Comment retourner les situations négatives, les mondes a l’envers qui exhibent l’injuste, le dégradant et l’inhumain ? On peut tenter de les mettre cul par-dessus tête, et d’inverser leur inversion.
A Grenoble, l’épicentre - à distinguer du centre-ville- est occupé par une décharge libre d’accès au public, la décharge Jacquard, où on peut apporter ses encombrants, ménager ou informatiques, comme en un cimetière des éléphants techno : lieu retiré, maudit, promis au déménagement prochain en périphérie, comme pour épargner aux urbains le spectacle de leur propre gâchis, de leur gaspillage, de leur prodigalité intempérante et de leurs merdes. Cette boue est-elle de l'or, peut on inverser la pente du déchet vers le rien et l’innommable, lui redonner sa dignité ?
On doit inverser le regard, fixer ce spectacle au lieu de s’en détourner, voir une richesse possible où on imagine trop vite la fin du cycle, la mort, la perte : les déchets ne sont pas perdus, ce ne sont pas des cadavres à bruler, à enterrer, ils ont un avenir.
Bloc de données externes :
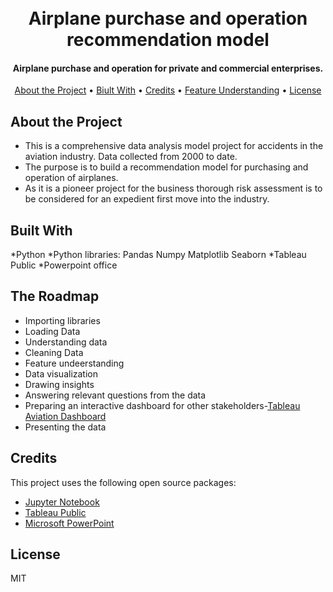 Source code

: <h1 align="center">
  <br>
  Airplane purchase and operation recommendation model
  <br>
</h1>

<h4 align="center">Airplane purchase and operation for private and commercial enterprises.</h4>

<p align="center">
  <a href="#about-the-project">About the Project</a> •
  <a href="#biult-with">Biult With</a> •
  <a href="#credits">Credits</a> •
  <a href="#feature-understanding">Feature Understanding</a> •
  <a href="#license">License</a>
</p>

## About the Project

* This is a comprehensive data analysis model project for accidents in the aviation industry. Data collected from 2000 to date. 
* The purpose is to build a recommendation model for purchasing and operation of airplanes. 
* As it is a pioneer project for the business thorough risk assessment is to be considered for an expedient first move into the industry.


## Built With
*Python
*Python libraries:
  Pandas
  Numpy
  Matplotlib
  Seaborn
*Tableau Public
*Powerpoint office

## The Roadmap
* Importing libraries
* Loading Data
* Understanding data
* Cleaning Data
* Feature undeerstanding
* Data visualization
* Drawing insights
* Answering relevant questions from the data
* Preparing an interactive dashboard for other stakeholders-[Tableau Aviation Dashboard](https://public.tableau.com/app/profile/levis.gichuhi/viz/AviationIndustryDashboard/Dashboard1)
* Presenting the data

## Credits
This project uses the following open source packages:

- [Jupyter Notebook](http://nb.anaconda.cloud/jupyterhub/)
- [Tableau Public](https://public.tableau.com/app/profile/levis.gichuhi/viz/AviationIndustryDashboard/Dashboard1)
- [Microsoft PowerPoint]([https://microsoft.com/en-us/microsoft-365/powerpoint/])

## License

MIT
La métamorphose productive est cette inversion, ce retour au cycle vital : “rien ne se perd, rien ne se crée, tout se transforme”.
En s’associant pour imaginer cet avenir des délaissés, un lien social vivant peut renaitre des ses cendres, dans ces lieux de stockage réhabités et réhabilités, transformés en ateliers ouverts à tous, jeunes et vieux, actifs ou inactifs : cet épicentre peut devenir le point de départ de cette vie urbaine à propager, à partager.
Habiter là, recycler le rebut, faire du lieu du mépris l’épicentre de la moderne Grenoble vivante, c’est le serment fait ici entre nous, signataires.